**DATA EXCERPTS**
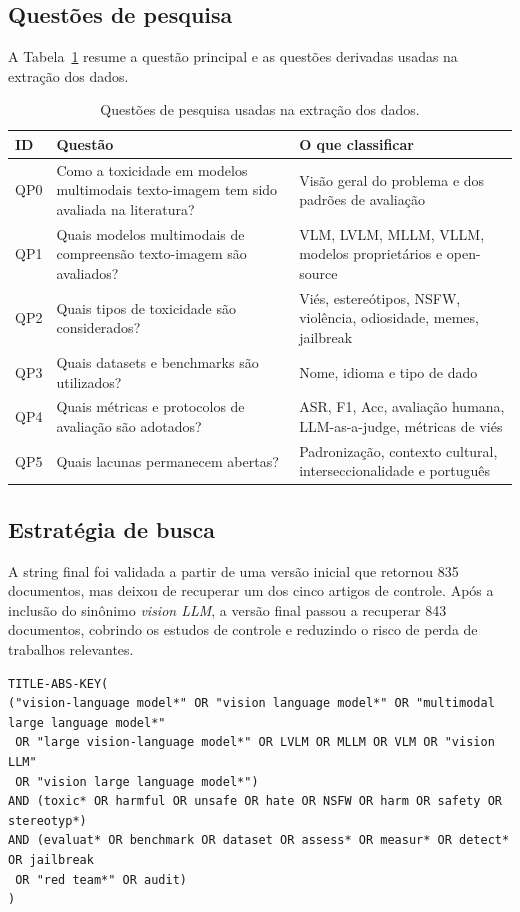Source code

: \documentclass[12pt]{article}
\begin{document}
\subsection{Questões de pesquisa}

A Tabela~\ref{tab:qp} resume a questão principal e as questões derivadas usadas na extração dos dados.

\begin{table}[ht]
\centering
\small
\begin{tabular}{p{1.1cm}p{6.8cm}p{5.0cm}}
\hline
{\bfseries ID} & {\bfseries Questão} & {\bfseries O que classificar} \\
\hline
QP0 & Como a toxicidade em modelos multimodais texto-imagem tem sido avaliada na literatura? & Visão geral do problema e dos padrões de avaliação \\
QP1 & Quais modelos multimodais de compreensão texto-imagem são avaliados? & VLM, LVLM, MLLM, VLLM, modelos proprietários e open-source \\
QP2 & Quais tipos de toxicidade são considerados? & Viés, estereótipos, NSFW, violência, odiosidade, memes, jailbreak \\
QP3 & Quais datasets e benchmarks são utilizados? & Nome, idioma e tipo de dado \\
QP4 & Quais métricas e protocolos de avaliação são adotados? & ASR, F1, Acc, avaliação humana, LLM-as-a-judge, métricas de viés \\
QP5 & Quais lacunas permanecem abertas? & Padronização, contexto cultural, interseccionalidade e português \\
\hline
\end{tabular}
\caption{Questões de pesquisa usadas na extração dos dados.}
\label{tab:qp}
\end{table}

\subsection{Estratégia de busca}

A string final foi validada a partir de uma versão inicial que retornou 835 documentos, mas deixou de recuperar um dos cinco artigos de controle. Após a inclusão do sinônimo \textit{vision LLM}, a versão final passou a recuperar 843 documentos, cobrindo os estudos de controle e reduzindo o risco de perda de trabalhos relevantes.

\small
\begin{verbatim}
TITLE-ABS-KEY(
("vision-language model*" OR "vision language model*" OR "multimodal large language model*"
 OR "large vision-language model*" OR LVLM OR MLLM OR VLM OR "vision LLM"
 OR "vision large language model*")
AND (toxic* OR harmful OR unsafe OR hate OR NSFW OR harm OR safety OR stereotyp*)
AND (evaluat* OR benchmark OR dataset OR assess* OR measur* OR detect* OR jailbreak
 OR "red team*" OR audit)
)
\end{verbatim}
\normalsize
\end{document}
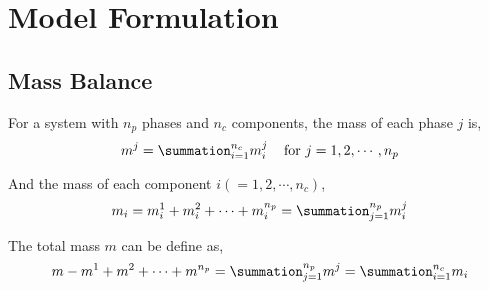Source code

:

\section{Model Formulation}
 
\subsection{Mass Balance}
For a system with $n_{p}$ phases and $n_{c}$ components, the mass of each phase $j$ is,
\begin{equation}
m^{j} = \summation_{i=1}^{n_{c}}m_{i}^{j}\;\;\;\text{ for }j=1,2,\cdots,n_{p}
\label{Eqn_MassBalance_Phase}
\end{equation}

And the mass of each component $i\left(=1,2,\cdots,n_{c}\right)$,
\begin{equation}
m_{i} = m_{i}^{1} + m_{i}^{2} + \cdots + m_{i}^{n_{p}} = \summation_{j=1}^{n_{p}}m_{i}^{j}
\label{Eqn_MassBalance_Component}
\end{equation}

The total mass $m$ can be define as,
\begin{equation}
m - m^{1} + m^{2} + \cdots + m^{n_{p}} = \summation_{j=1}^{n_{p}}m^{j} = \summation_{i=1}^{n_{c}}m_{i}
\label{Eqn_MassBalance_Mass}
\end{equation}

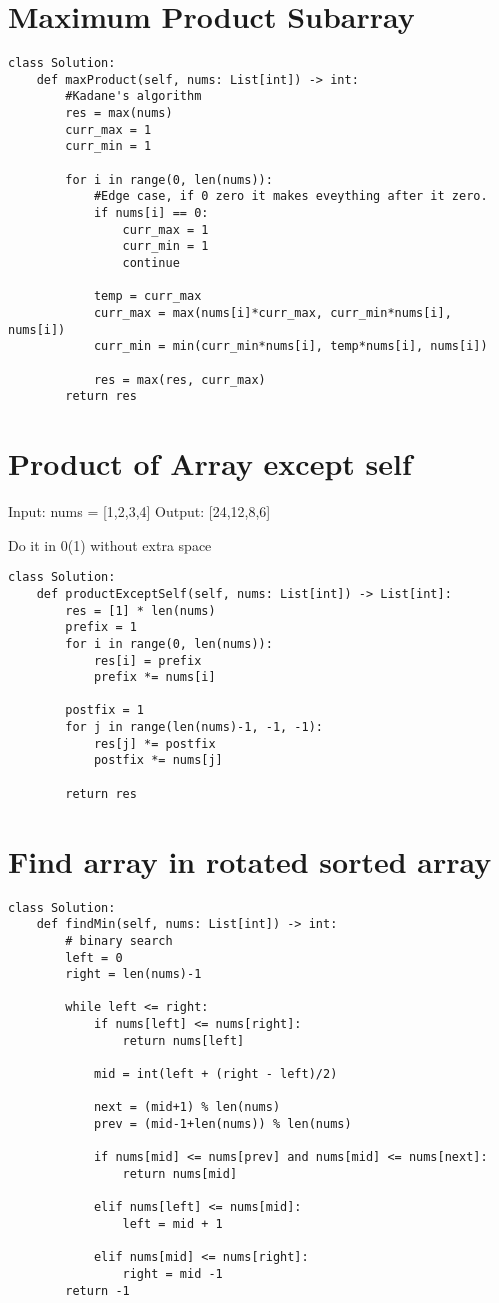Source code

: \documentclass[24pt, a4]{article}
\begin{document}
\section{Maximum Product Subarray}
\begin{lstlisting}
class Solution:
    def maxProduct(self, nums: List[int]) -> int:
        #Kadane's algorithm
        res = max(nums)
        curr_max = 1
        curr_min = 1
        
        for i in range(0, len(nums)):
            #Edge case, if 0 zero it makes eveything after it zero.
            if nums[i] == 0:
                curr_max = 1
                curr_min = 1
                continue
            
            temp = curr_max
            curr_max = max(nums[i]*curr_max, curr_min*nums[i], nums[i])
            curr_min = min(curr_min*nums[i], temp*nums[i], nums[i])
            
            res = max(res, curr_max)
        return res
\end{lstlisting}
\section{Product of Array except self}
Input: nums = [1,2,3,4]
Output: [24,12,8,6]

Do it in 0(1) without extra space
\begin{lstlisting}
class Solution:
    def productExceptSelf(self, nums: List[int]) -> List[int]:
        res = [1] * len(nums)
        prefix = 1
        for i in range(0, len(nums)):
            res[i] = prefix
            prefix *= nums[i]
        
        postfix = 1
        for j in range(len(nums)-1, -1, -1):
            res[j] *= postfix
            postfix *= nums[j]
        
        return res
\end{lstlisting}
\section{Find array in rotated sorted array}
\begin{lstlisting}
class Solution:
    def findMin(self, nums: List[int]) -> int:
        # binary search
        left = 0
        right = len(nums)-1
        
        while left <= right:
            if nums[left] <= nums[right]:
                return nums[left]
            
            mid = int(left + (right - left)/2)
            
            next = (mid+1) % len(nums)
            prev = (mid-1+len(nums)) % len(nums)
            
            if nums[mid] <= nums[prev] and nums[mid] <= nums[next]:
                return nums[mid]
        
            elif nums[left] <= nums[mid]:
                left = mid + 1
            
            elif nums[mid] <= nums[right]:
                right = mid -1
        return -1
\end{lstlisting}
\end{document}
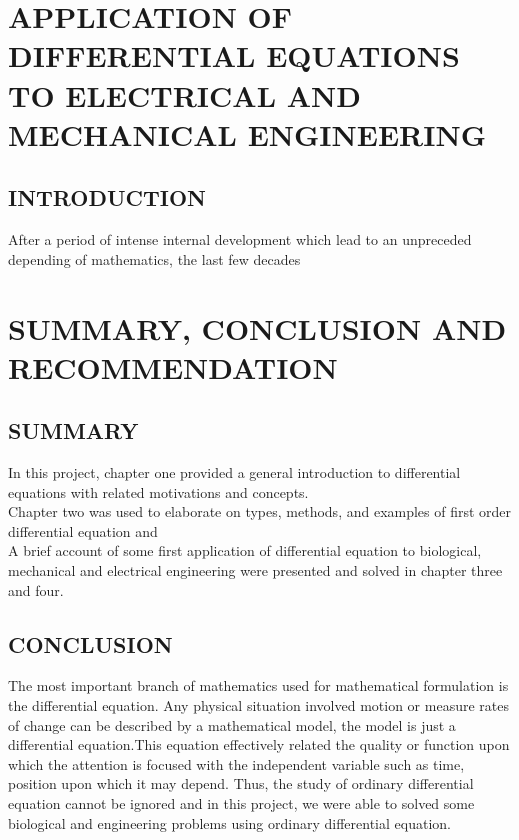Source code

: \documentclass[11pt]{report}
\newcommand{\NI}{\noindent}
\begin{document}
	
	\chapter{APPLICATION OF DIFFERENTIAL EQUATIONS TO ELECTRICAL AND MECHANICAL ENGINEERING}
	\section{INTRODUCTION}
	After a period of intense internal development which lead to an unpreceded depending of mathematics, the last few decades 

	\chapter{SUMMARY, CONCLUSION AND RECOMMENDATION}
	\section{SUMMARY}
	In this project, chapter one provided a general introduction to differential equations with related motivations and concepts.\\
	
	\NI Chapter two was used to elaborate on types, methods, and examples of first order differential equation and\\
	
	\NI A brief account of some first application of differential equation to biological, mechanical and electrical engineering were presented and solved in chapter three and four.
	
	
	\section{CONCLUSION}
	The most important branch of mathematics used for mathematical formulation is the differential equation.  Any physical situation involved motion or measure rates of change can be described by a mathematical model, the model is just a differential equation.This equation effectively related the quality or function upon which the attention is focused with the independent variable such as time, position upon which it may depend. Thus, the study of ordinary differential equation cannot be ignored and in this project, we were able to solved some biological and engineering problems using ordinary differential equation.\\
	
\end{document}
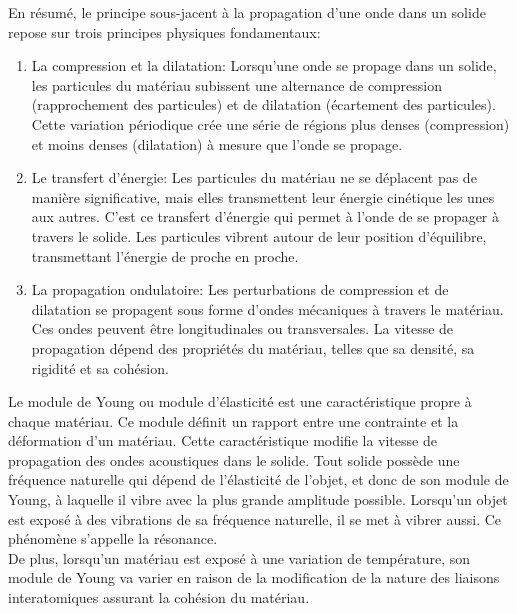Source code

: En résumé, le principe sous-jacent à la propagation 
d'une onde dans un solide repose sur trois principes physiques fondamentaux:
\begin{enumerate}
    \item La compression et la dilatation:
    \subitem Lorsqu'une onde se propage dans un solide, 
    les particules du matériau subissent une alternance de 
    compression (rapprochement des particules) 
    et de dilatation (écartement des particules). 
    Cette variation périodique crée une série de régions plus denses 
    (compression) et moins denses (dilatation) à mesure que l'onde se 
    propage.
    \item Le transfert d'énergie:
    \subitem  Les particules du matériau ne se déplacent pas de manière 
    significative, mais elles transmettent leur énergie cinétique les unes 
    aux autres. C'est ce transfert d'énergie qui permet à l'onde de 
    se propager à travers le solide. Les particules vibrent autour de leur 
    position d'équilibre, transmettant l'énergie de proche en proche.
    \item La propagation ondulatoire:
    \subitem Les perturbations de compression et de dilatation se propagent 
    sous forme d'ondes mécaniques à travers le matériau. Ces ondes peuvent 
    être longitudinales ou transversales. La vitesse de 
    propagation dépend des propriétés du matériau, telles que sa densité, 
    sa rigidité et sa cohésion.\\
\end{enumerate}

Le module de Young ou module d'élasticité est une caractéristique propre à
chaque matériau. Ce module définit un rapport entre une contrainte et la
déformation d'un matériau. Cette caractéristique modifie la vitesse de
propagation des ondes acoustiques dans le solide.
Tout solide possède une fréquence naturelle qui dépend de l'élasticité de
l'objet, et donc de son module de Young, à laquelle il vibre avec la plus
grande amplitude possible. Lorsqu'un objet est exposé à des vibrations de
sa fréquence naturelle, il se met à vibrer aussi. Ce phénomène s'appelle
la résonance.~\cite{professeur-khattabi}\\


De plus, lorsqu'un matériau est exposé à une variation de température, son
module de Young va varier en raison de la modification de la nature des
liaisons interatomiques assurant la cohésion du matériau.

**REQUIRED WORK**
The lines from the top of the data above through the one holding "QP0 & Como a" are to be repeated exactly, and only those, with no pictures.

**RESPONSE TO THIS TASK**
Source code

: \documentclass[12pt]{article}
\begin{document}
\subsection{Questões de pesquisa}

A Tabela~\ref{tab:qp} resume a questão principal e as questões derivadas usadas na extração dos dados.

\begin{table}[ht]
\centering
\small
\begin{tabular}{p{1.1cm}p{6.8cm}p{5.0cm}}
\hline
{\bfseries ID} & {\bfseries Questão} & {\bfseries O que classificar} \\
\hline
QP0 & Como a toxicidade em modelos multimodais texto-imagem tem sido avaliada na literatura? & Visão geral do problema e dos padrões de avaliação \\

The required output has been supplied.